EXERCISE AIM: When a line below contains the word "font", copy that line.

-------- EXTRACTED ENTRIES

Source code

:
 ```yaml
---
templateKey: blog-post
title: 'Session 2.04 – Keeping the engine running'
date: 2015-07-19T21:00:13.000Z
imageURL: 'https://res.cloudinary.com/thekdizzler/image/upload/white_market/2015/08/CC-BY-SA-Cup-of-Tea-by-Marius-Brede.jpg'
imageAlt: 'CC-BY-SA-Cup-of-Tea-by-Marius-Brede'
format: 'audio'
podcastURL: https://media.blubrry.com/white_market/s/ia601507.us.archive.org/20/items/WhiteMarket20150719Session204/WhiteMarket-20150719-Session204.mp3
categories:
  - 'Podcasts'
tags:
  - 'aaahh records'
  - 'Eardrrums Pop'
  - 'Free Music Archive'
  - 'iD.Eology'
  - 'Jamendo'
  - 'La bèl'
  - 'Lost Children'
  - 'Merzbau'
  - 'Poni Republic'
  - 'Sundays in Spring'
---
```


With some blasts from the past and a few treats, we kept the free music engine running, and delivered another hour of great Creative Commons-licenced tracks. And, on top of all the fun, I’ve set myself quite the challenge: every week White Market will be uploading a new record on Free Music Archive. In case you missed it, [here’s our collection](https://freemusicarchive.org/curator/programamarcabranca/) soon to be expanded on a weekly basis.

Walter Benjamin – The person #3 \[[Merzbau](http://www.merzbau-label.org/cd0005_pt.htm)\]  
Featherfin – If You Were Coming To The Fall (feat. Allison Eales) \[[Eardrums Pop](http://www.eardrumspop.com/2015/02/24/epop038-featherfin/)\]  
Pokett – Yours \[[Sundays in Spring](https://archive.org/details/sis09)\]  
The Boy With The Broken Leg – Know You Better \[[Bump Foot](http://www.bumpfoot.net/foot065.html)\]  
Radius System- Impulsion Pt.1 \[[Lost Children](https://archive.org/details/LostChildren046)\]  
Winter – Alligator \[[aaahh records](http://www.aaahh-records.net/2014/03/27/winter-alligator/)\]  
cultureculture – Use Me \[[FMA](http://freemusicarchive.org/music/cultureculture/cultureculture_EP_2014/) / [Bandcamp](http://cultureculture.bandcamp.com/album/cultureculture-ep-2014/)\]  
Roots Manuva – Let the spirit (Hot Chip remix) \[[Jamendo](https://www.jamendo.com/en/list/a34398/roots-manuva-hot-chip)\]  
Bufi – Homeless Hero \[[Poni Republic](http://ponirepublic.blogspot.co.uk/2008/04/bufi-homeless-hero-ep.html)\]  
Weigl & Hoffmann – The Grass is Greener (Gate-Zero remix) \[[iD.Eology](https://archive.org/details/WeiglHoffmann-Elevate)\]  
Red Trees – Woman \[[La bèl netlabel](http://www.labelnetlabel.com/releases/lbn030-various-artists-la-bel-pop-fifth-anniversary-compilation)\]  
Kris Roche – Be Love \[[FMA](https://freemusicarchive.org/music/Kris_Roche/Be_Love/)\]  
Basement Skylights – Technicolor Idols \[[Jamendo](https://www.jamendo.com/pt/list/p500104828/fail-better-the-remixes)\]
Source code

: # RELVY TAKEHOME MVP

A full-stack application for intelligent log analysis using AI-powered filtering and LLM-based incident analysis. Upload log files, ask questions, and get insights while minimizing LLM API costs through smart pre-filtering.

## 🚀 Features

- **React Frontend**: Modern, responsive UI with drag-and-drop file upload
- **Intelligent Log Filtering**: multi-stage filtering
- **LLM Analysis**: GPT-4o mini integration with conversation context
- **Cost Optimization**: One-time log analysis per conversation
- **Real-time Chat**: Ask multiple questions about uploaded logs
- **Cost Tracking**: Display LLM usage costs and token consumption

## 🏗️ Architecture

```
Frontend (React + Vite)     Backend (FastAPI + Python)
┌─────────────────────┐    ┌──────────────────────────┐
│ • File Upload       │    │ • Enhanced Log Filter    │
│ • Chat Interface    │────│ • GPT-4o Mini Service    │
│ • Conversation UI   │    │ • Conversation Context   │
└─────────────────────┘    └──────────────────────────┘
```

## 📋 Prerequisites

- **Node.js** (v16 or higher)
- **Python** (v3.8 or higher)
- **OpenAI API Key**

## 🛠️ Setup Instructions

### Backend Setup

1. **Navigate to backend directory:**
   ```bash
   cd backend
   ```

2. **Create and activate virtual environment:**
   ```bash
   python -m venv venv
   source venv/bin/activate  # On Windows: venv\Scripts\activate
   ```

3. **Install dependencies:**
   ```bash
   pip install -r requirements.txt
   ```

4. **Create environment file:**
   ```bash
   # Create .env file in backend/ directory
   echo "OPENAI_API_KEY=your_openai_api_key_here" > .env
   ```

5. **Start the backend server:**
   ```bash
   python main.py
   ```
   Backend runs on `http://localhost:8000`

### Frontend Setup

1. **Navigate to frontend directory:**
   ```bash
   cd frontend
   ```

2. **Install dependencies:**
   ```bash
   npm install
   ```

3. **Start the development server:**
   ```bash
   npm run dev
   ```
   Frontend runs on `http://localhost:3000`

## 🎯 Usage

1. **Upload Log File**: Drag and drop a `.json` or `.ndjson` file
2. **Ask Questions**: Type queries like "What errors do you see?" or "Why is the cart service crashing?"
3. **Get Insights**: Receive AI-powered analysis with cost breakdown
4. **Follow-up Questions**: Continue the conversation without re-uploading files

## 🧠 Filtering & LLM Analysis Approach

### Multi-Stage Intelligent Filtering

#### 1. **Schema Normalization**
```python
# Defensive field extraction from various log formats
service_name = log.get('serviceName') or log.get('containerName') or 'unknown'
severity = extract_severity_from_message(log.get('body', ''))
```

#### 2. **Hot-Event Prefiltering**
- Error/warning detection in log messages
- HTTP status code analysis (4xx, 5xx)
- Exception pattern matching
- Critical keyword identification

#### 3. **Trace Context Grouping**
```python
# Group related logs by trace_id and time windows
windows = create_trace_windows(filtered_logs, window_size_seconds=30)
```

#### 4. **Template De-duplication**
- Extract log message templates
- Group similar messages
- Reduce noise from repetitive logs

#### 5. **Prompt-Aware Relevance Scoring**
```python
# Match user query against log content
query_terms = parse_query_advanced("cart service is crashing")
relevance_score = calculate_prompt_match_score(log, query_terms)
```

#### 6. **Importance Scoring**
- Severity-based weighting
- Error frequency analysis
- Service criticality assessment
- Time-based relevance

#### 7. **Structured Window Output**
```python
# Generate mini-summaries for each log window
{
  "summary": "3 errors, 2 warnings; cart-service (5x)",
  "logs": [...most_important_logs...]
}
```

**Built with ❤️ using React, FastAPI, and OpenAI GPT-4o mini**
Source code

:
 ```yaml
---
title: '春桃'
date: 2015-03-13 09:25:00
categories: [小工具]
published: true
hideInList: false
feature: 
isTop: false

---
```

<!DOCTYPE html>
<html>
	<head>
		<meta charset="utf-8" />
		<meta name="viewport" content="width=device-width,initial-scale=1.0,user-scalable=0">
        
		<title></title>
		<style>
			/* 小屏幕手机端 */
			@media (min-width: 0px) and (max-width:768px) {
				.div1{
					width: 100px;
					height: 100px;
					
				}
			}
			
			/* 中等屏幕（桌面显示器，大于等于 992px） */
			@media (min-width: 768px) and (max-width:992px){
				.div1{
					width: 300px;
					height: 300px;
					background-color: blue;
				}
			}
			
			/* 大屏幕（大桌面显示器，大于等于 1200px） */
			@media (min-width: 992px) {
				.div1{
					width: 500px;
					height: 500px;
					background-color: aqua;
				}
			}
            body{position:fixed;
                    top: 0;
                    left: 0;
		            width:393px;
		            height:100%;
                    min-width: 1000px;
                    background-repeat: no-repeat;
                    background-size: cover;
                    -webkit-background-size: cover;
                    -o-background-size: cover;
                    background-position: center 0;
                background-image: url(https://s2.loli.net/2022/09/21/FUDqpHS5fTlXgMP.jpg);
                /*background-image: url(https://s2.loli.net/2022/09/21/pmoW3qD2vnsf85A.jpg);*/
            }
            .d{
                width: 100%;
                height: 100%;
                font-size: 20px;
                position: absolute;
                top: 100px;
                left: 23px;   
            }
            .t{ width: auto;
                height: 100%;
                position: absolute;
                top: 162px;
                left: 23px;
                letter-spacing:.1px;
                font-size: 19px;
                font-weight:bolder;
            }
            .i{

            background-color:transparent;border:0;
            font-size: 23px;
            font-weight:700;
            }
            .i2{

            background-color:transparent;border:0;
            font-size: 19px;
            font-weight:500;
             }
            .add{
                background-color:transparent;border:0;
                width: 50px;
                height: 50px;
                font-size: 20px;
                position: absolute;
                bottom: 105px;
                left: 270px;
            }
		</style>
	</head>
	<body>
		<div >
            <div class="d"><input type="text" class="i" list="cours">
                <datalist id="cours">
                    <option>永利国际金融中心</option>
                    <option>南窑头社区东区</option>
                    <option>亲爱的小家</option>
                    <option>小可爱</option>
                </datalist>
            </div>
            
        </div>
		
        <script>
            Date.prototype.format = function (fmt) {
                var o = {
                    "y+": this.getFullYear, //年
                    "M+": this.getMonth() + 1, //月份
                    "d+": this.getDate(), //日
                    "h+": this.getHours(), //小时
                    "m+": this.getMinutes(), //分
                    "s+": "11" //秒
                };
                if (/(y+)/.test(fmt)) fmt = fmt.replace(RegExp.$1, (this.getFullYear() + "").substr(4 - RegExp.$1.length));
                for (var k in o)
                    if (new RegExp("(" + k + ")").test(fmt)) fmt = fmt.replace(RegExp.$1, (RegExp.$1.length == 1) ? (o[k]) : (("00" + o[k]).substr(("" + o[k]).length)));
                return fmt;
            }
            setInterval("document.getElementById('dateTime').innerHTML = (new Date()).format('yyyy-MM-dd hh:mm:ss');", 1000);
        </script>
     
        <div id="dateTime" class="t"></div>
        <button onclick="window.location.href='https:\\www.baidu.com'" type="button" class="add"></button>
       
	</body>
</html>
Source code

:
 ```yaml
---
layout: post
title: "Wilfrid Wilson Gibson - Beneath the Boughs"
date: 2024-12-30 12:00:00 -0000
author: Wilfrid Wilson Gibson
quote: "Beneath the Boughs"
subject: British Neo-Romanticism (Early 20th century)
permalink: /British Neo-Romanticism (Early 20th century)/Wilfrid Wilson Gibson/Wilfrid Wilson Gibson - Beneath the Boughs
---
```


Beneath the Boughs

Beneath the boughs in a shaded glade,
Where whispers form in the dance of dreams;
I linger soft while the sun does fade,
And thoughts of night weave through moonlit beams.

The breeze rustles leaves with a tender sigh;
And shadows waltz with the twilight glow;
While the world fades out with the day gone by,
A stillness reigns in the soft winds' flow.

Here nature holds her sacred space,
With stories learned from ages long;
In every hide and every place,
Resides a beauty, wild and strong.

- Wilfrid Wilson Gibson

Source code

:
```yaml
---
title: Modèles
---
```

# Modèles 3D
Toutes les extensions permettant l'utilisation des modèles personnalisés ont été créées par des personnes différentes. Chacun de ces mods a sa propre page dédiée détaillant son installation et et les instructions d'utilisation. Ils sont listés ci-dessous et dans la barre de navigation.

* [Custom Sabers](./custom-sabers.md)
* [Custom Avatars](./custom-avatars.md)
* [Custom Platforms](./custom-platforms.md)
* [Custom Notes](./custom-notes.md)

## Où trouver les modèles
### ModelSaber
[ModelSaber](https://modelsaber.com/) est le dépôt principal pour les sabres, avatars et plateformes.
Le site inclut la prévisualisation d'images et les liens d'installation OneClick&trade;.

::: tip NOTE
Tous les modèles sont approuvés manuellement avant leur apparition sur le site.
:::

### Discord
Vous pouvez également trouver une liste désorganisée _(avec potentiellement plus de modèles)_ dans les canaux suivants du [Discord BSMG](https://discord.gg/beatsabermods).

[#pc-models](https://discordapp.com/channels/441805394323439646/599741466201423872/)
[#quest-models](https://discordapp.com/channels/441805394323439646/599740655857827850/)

----------------

YOUR RESPONSE:
                font-size: 20px;
                font-size: 19px;
                font-weight:bolder;
            font-size: 23px;
            font-weight:700;
            font-size: 19px;
            font-weight:500;
                font-size: 20px;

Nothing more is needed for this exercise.